→ **EXERCISE**: Please give the count of lines below with the string "wiki" in them, and no other words.

====== MATERIAL FOR THIS TASK

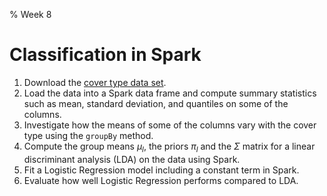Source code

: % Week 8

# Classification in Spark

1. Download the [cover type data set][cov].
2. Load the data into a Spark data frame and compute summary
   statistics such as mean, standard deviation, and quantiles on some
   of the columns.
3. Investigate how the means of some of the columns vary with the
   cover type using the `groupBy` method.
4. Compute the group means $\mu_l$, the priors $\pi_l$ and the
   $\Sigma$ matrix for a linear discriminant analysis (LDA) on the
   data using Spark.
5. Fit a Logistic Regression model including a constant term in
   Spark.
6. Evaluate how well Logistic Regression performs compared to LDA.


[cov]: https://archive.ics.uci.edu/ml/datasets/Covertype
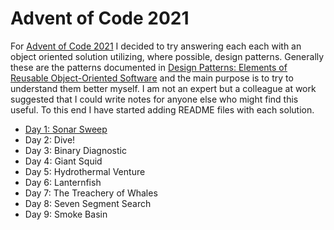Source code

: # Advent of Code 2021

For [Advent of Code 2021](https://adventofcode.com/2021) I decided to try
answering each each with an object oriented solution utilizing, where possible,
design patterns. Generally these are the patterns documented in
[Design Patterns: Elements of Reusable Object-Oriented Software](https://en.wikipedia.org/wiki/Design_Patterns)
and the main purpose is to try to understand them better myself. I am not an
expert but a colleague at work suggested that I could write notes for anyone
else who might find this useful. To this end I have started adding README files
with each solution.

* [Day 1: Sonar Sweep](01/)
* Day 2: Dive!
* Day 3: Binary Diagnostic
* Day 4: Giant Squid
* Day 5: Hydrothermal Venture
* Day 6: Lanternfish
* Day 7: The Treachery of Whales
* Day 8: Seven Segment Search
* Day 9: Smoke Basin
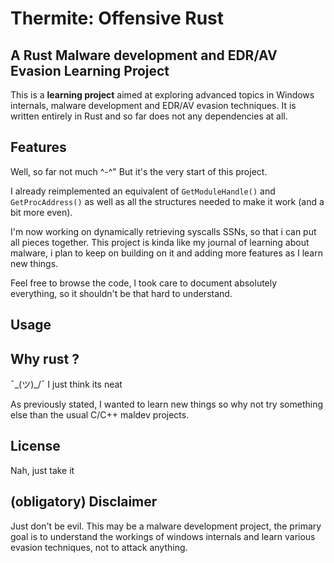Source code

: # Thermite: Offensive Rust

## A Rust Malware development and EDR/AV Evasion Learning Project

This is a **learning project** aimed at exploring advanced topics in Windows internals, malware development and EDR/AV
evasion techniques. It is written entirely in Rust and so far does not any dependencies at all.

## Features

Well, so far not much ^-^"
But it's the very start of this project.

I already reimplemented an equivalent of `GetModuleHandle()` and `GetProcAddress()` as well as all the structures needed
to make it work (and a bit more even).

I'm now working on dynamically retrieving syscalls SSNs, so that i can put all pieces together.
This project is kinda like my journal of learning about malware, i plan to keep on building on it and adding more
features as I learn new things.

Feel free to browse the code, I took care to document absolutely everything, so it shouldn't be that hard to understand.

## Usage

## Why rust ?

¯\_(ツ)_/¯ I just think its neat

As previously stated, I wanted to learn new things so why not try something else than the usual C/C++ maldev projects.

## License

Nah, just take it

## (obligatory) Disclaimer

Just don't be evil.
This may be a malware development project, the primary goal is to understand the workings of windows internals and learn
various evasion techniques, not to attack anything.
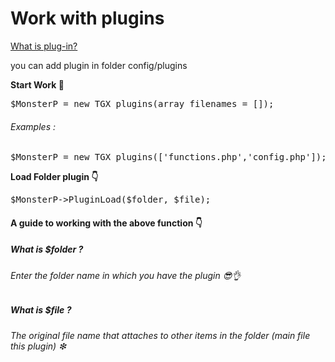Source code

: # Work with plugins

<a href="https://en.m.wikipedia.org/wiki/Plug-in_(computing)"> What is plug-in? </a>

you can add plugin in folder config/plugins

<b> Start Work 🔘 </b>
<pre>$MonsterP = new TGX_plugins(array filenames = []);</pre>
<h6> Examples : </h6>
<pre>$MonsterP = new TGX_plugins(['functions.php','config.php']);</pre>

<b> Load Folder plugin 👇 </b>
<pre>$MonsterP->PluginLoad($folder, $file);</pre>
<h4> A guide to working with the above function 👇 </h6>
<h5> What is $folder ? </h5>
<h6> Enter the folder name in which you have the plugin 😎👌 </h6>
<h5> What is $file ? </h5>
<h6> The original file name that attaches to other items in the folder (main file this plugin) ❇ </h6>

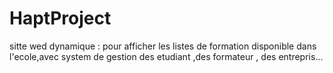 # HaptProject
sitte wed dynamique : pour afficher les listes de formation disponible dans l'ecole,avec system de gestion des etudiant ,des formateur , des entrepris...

============

→ **WRITTEN SOLUTION**: 2